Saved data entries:
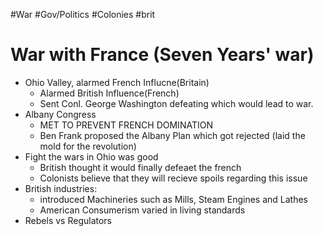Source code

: #War #Gov/Politics #Colonies #brit
# War with France (Seven Years' war)
- Ohio Valley, alarmed French Influcne(Britain)
	- Alarmed British Influence(French)
	- Sent Conl. George Washington defeating which would lead to war. 
- Albany Congress
	- MET TO PREVENT FRENCH DOMINATION 
	- Ben Frank proposed the Albany Plan which got rejected (laid the mold for the revolution)
- Fight the wars in Ohio was good
	- British thought it would finally defeaet the french
	- Colonists believe that they will recieve spoils regarding this issue
- British industries:
	- introduced Machineries such as Mills, Steam Engines and Lathes
	- American Consumerism varied in living standards
- Rebels vs Regulators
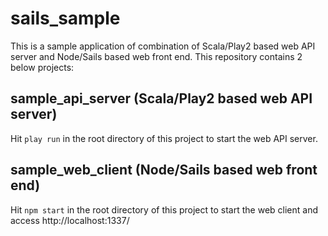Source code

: sails_sample
============

This is a sample application of combination of Scala/Play2 based web API server and Node/Sails based web front end. This repository contains 2 below projects:

## sample_api_server (Scala/Play2 based web API server)

Hit `play run` in the root directory of this project to start the web API server.

## sample_web_client (Node/Sails based web front end)

Hit `npm start` in the root directory of this project to start the web client and access http://localhost:1337/
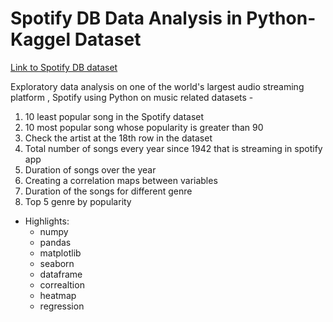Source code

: # Spotify DB Data Analysis in Python- Kaggel Dataset

[Link to Spotify DB dataset](https://www.kaggle.com/datasets/zaheenhamidani/ultimate-spotify-tracks-db)

Exploratory data analysis on one of the world's largest audio streaming platform , Spotify using Python on music related datasets -

1. 10 least popular song in the Spotify dataset
2. 10 most popular song whose popularity is greater than 90
3. Check the artist at the 18th row in the dataset
4. Total number of songs every year since 1942 that is streaming in spotify app
5. Duration of songs over the year 
6. Creating a correlation maps between variables
7. Duration of the songs for different genre
8. Top 5 genre by popularity


* Highlights:
    * numpy
    * pandas
    * matplotlib
    * seaborn
    * dataframe
    * correaltion
    * heatmap
    * regression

> [Goal of the exercise]:
Return the entries unchanged, save for the pictures, which do not belong in the copy.

> [Task solution]:
Source code

: #War #Gov/Politics #Colonies #brit
# War with France (Seven Years' war)
- Ohio Valley, alarmed French Influcne(Britain)
	- Alarmed British Influence(French)
	- Sent Conl. George Washington defeating which would lead to war. 
- Albany Congress
	- MET TO PREVENT FRENCH DOMINATION 
	- Ben Frank proposed the Albany Plan which got rejected (laid the mold for the revolution)
- Fight the wars in Ohio was good
	- British thought it would finally defeaet the french
	- Colonists believe that they will recieve spoils regarding this issue
- British industries:
	- introduced Machineries such as Mills, Steam Engines and Lathes
	- American Consumerism varied in living standards
- Rebels vs Regulators
Source code

: sails_sample
============

This is a sample application of combination of Scala/Play2 based web API server and Node/Sails based web front end. This repository contains 2 below projects:

## sample_api_server (Scala/Play2 based web API server)

Hit `play run` in the root directory of this project to start the web API server.

## sample_web_client (Node/Sails based web front end)

Hit `npm start` in the root directory of this project to start the web client and access http://localhost:1337/
Source code

: # Spotify DB Data Analysis in Python- Kaggel Dataset

[Link to Spotify DB dataset](https://www.kaggle.com/datasets/zaheenhamidani/ultimate-spotify-tracks-db)

Exploratory data analysis on one of the world's largest audio streaming platform , Spotify using Python on music related datasets -

1. 10 least popular song in the Spotify dataset
2. 10 most popular song whose popularity is greater than 90
3. Check the artist at the 18th row in the dataset
4. Total number of songs every year since 1942 that is streaming in spotify app
5. Duration of songs over the year 
6. Creating a correlation maps between variables
7. Duration of the songs for different genre
8. Top 5 genre by popularity


* Highlights:
    * numpy
    * pandas
    * matplotlib
    * seaborn
    * dataframe
    * correaltion
    * heatmap
    * regression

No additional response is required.